When it was time to attend college, Andrews knew he wanted to continue to focus on sustainability issues and study at the School of Public and Environmental Affairs.
In addition to his studies, Andrews has served as a 2020 Sustainability Scholar through IU’s Office of Sustainability. As part of his work, which he is continuing this academic year, Andrews worked with Heather Reynolds, an associate professor of biology, to study the effectiveness of turf grass as a prairie planting pre-treatment.
He also servesas the campus garden intern through the Office of Sustainability, focusing on creating interactive, edible gardening spaces on the IU Bloomington campus. One such space is at Hilltop Garden and Nature Center, an 8,500-square-foot garden that provides the campus and community the opportunity to engage in food production.
"I really enjoy working at the garden," he said. "I get to be outside and I really enjoy just getting my hands dirty and the sense of community that happens there."
As part of his work through the Office of Sustainability, Andrews will be volunteering at this year’s Big Red Eats Green festival, tabling a booth for the Hilltop Garden and Nature Center. The food festival and farmers market involves local growers and restaurants committed to sustainable practices in addition to opportunities for students and community members to become involved in sustainability efforts.
Carissa Marks, a food working group intern with the Office of Sustainability and organizer of this year’s Big Red Eats Green event, said Andrews not only has a passion for sustainability and food issues, but also has a way with encouraging others to educate themselves and become involved.
"Corben recognizes and works hard to address the needs in our community, and I feel very fortunate to work so closely with him on food issues here in Bloomington," she said. "His down-to-earth personality encourages and inspires community involvement."
Andrews has seen first-hand how powerful the Big Red Eats Green event can be.
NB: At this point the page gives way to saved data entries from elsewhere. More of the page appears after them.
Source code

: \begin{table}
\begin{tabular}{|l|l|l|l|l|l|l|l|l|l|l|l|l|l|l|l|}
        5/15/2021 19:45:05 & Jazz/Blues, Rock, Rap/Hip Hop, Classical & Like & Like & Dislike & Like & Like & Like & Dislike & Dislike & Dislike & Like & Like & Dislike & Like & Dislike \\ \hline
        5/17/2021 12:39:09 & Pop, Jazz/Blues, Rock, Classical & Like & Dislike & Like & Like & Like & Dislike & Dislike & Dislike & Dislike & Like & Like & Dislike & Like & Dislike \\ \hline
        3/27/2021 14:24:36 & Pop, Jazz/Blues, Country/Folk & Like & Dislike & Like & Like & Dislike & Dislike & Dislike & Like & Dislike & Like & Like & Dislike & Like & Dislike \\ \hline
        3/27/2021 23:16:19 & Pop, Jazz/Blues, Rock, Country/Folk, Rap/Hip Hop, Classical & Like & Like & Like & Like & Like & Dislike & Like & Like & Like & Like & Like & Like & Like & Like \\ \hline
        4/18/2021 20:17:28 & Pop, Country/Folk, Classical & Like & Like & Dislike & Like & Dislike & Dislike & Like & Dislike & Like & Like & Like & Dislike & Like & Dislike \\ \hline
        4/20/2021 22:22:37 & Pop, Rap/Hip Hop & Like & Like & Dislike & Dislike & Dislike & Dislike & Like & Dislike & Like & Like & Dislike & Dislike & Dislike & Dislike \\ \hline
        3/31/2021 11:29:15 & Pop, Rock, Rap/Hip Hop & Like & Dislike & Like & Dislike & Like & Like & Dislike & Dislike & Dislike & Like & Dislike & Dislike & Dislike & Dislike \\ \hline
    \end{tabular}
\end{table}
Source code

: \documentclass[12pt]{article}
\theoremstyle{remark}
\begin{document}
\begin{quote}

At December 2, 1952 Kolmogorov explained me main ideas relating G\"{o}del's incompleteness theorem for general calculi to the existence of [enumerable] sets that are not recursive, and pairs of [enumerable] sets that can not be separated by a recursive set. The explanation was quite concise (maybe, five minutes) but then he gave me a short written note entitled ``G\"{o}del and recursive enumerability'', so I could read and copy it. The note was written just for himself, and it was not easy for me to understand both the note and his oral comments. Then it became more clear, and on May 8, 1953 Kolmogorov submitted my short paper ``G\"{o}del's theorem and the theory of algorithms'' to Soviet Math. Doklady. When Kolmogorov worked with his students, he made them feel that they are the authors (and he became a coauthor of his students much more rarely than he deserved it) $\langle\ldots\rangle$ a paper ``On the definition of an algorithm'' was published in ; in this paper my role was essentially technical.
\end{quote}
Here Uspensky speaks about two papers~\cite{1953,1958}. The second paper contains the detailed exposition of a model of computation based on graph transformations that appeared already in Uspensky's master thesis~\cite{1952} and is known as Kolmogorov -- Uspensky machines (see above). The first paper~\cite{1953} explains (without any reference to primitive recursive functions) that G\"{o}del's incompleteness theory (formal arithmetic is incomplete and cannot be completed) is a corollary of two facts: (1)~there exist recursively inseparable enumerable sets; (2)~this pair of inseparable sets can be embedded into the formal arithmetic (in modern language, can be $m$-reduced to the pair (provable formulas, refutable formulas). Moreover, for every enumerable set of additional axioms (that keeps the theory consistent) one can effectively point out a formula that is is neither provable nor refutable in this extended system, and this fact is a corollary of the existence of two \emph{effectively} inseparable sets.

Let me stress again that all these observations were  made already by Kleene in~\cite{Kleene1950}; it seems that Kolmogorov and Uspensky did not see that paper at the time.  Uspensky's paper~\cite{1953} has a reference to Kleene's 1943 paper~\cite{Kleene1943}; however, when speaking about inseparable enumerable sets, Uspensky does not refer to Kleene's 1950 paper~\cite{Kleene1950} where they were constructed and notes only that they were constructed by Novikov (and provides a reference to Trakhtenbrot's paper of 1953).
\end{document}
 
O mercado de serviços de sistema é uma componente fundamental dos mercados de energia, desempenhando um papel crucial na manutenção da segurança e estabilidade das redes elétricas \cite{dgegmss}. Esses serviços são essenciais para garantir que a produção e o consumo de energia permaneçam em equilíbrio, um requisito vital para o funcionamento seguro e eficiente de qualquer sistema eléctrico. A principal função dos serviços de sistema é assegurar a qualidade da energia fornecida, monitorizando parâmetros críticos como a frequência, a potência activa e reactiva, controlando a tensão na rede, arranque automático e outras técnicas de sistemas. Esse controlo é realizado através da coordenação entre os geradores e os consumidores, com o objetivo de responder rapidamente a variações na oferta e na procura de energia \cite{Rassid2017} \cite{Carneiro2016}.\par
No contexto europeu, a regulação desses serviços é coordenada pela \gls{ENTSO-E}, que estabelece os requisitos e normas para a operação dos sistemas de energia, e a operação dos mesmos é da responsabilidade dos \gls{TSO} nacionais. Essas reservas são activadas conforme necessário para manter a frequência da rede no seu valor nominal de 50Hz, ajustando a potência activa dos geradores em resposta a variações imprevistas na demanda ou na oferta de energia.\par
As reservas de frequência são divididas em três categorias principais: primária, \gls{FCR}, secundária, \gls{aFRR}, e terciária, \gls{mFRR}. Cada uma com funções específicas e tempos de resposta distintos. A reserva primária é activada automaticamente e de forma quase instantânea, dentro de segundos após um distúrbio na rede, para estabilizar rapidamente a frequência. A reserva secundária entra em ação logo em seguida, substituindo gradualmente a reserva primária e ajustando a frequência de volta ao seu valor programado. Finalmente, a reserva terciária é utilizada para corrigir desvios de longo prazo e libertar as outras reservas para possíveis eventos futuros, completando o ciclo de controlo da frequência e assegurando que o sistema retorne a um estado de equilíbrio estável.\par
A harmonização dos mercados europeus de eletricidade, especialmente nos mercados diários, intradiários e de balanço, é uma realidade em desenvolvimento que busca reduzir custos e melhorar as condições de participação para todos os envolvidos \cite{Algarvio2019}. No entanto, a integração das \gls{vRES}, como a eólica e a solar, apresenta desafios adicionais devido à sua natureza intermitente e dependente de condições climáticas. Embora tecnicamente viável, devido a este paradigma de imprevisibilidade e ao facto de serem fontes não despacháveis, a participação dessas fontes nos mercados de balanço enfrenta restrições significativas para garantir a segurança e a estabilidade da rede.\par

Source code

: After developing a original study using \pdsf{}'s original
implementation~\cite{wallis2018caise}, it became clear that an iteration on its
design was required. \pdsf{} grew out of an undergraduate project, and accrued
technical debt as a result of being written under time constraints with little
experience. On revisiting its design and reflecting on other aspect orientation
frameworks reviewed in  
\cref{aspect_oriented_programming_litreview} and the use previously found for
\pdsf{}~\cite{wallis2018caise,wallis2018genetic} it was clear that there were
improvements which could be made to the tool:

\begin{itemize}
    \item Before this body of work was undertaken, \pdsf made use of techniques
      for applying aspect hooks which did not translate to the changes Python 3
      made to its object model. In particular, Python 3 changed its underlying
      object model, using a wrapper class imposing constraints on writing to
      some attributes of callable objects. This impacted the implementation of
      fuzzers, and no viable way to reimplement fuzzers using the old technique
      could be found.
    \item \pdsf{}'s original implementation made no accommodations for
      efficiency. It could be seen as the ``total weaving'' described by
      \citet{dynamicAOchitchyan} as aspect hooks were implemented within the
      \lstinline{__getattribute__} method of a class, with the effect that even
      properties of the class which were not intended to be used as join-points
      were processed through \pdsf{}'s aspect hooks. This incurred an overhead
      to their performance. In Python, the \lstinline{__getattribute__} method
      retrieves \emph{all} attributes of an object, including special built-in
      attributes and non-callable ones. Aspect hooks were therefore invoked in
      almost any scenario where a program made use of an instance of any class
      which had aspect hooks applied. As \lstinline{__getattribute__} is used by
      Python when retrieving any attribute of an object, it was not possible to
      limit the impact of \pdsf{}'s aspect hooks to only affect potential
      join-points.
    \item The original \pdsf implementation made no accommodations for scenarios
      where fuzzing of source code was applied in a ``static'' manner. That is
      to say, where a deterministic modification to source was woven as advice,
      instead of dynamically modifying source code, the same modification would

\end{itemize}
Attending it last year is what first interested him in volunteering with the Campus Garden Initiative.
"I’m really excited about this year’s festival and the new events happening this year," he said. "It is a great way for students to learn how to get involved and to educate themselves about eating healthy and local, sustainable food."
It’s events like Big Red Eats Green and programs such as his internship through the Office of Sustainability that Andrews said he enjoys most about his IU experience. Having the opportunity to do hands-on work and to work closely with the IU and Bloomington community as a whole, is not only enjoyable, he said, but has given him invaluable real-world experiences.
"I like being busy and I enjoy the hands-on stuff," he said. "I feel like the opportunities I’ve had have given me a taste for what it is like to really work in the field of sustainability."